The bidder must agree to maintain security standards consistent with security policies of the Department and the Province. These include strict control of access to data and maintaining confidentiality of information gained while carrying out its duties. The bidder and/or bidder personnel will be required to sign a confidentiality agreement. Information pertaining to any department obtained by the bidder as a result of participation in this project is confidential and must not be disclosed without written authorization from the department. The qualified respondents must agree not to issue any press releases in newspapers, radio and television, or in any other manner regarding this project without first obtaining the consent from the department. 5.19 Firm Pricing Proposals must be open for acceptance for at least 90 days after the closing date. Prices quoted in the proposals shall not change during the contract period. Bidders should consider quoted pricing as final and inclusive. 5.20 Intellectual Property Rights All supporting documentation and manuals submitted with this request for proposals, and subsequent documents, shall become the property of the Department of Health unless requested otherwise by the respondent at the time of submission. The bidder agrees to waive all rights (including moral rights), title and interest to the intellectual content of the initial proposal, subsequent documents and the final deliverables. 5.21 Currency and Taxes Prices quoted shall be: a) in Canadian dollars, b) inclusive of duty, c) with delivery FOB destination included, and d) exclusive of Goods and Services Tax and Harmonized Sales Tax.
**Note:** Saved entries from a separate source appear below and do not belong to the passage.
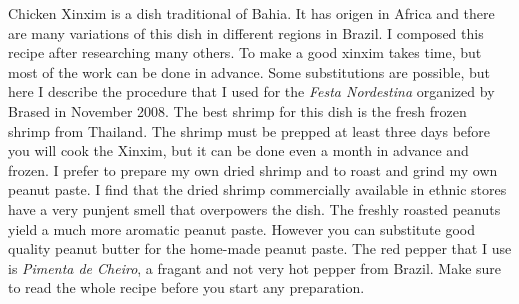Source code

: \documentclass[11pt,letterpaper]{article}
\begin{document}


Chicken Xinxim is a dish traditional of Bahia. It has origen in Africa
and there are many variations of this dish in different regions in
Brazil. I composed this recipe after researching many others. To make
a good xinxim takes time, but most of the work can be done in
advance. Some substitutions are possible, but here I describe the
procedure that I used for the {\em Festa Nordestina} organized by
Brased in November 2008. The best shrimp for this dish is the fresh
frozen shrimp from Thailand. The shrimp must be prepped at least three
days before you will cook the Xinxim, but it can be done even a month
in advance and frozen. I prefer to prepare my own dried shrimp and to
roast and grind my own peanut paste. I find that the dried shrimp
commercially available in ethnic stores have a very punjent smell that
overpowers the dish. The freshly roasted peanuts yield a much more
aromatic peanut paste. However you can substitute good quality peanut
butter for the home-made peanut paste. The red pepper that I use is
{\em Pimenta de Cheiro}, a fragant and not very hot pepper from
Brazil. Make sure to read the whole recipe before you start any
preparation.
\end{document}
6.0 Enquiry Contact Proponents requiring further information on this Request for Proposals should contact: For Procurement Jacqueline Vickers 30 Strawberry Marsh Road St. John s, NL A1B 4R4 (709) 729-3340 All enquiries are to be directed to the person(s), or his/her designate(s) named above. Information obtained from any other source is not official and may be inaccurate. Enquiries and responses may be recorded and may be distributed to all proponents at the Province's option. 7.0 Contract The successful bidder shall be required to sign a contract which reflects the duties, requirements and responsibilities outlined in this Request for Proposals.